Литмир - Электронная Библиотека

Ленинград, город-мираж. Столица империи, канувшей в Лету. Прошлое, которое не вернуть, на которое больно смотреть, а не смотреть невозможно. С поезда Фролов сразу повез жену в мамину квартиру. Дом был хороший, трехэтажный, упрятанный во дворе другого дома на пересечении Гагаринской и Чайковского. Мать открыла дверь, увидела Ленку с округлившимся животом и застыла от изумления.

– Мама, это Лена. Лена, это мама.

Дальше – хлопоты, чай и матрас, расстеленный в коридоре. Бестолковое знакомство было омрачено недоумением, которое мать тщательно и безуспешно пыталась скрыть. Фролов ничего не говорил ей о Ленке, женитьбе и будущем внуке. Изредка звонил и спрашивал какую-то ерунду, а о главном даже ни словом не обмолвился.

Ленка тоже поняла, что ее никто не ждал, и быстро нашла причину. Брюхатая жена-провинциалка, ну конечно. Неудивительно, что Фролов постыдился говорить о ней ма-тери.

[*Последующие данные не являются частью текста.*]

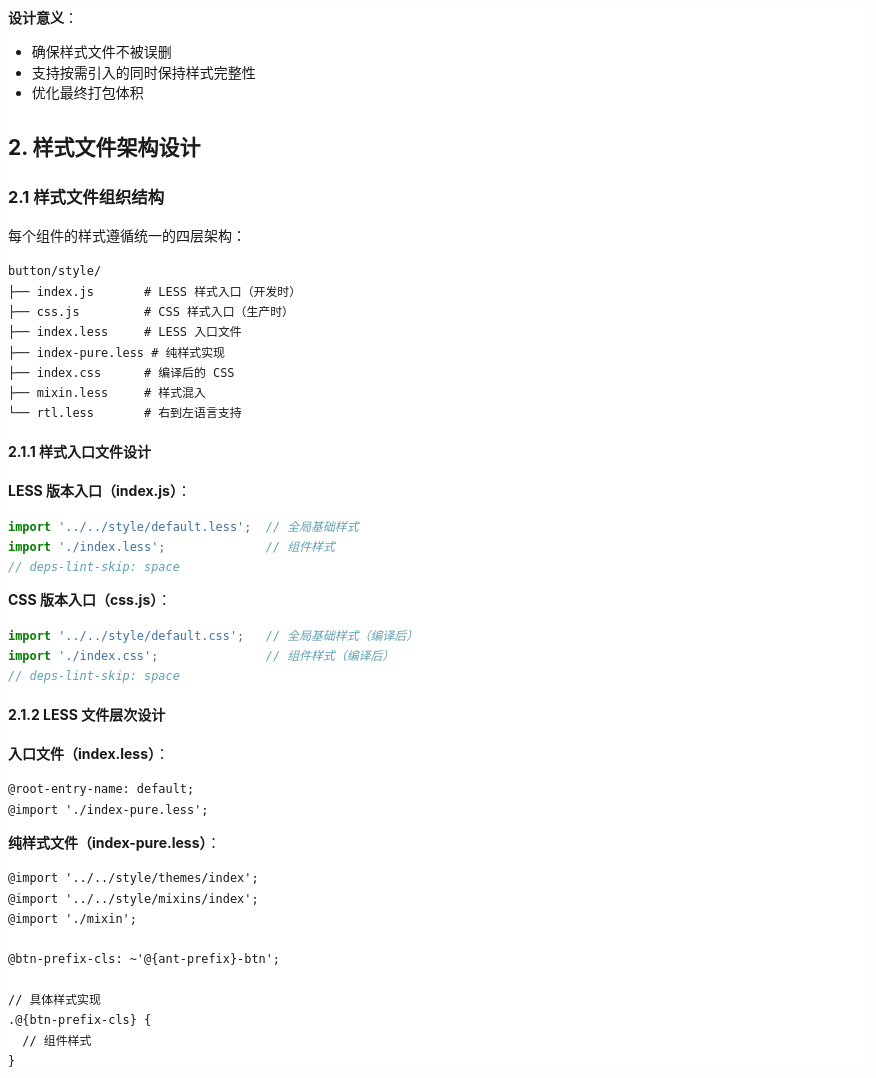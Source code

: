 **设计意义**：
- 确保样式文件不被误删
- 支持按需引入的同时保持样式完整性
- 优化最终打包体积

## 2. 样式文件架构设计

### 2.1 样式文件组织结构

每个组件的样式遵循统一的四层架构：

```
button/style/
├── index.js       # LESS 样式入口（开发时）
├── css.js         # CSS 样式入口（生产时）
├── index.less     # LESS 入口文件
├── index-pure.less # 纯样式实现
├── index.css      # 编译后的 CSS
├── mixin.less     # 样式混入
└── rtl.less       # 右到左语言支持
```

#### **2.1.1 样式入口文件设计**

**LESS 版本入口（index.js）**：
```javascript
import '../../style/default.less';  // 全局基础样式
import './index.less';              // 组件样式
// deps-lint-skip: space
```

**CSS 版本入口（css.js）**：
```javascript
import '../../style/default.css';   // 全局基础样式（编译后）
import './index.css';               // 组件样式（编译后）
// deps-lint-skip: space
```

#### **2.1.2 LESS 文件层次设计**

**入口文件（index.less）**：
```less
@root-entry-name: default;
@import './index-pure.less';
```

**纯样式文件（index-pure.less）**：
```less
@import '../../style/themes/index';
@import '../../style/mixins/index';
@import './mixin';

@btn-prefix-cls: ~'@{ant-prefix}-btn';

// 具体样式实现
.@{btn-prefix-cls} {
  // 组件样式
}
```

Фролов не мог объяснить, что дело не в стыде. Наоборот – он не только не стыдился Лены, но и собирался ею похвастаться. Беда была в том, что мать не оценила красивого жеста; пытаясь ее впечатлить, Фролов вечно промахивался в деталях.

Той же ночью Фролов столкнулся с матерью на кухне. Лена уже спала на диване в большой комнате, через стенку было слышно, как она посапывает, уткнувшись носом в подушку. Включив лампу на подоконнике, мать заваривала чай.

– Кипятка плеснуть?.. Нет, стой, не уходи. Сядь и посиди с матерью.

Со вздохом он сел за стол. Мать поставила перед ним чашку и тоже села. В свете лампы он заметил, что она седеет: полголовы будто пудрой присыпало.

– А ты что, взял моду сутулиться? Похож на какое-то чучело.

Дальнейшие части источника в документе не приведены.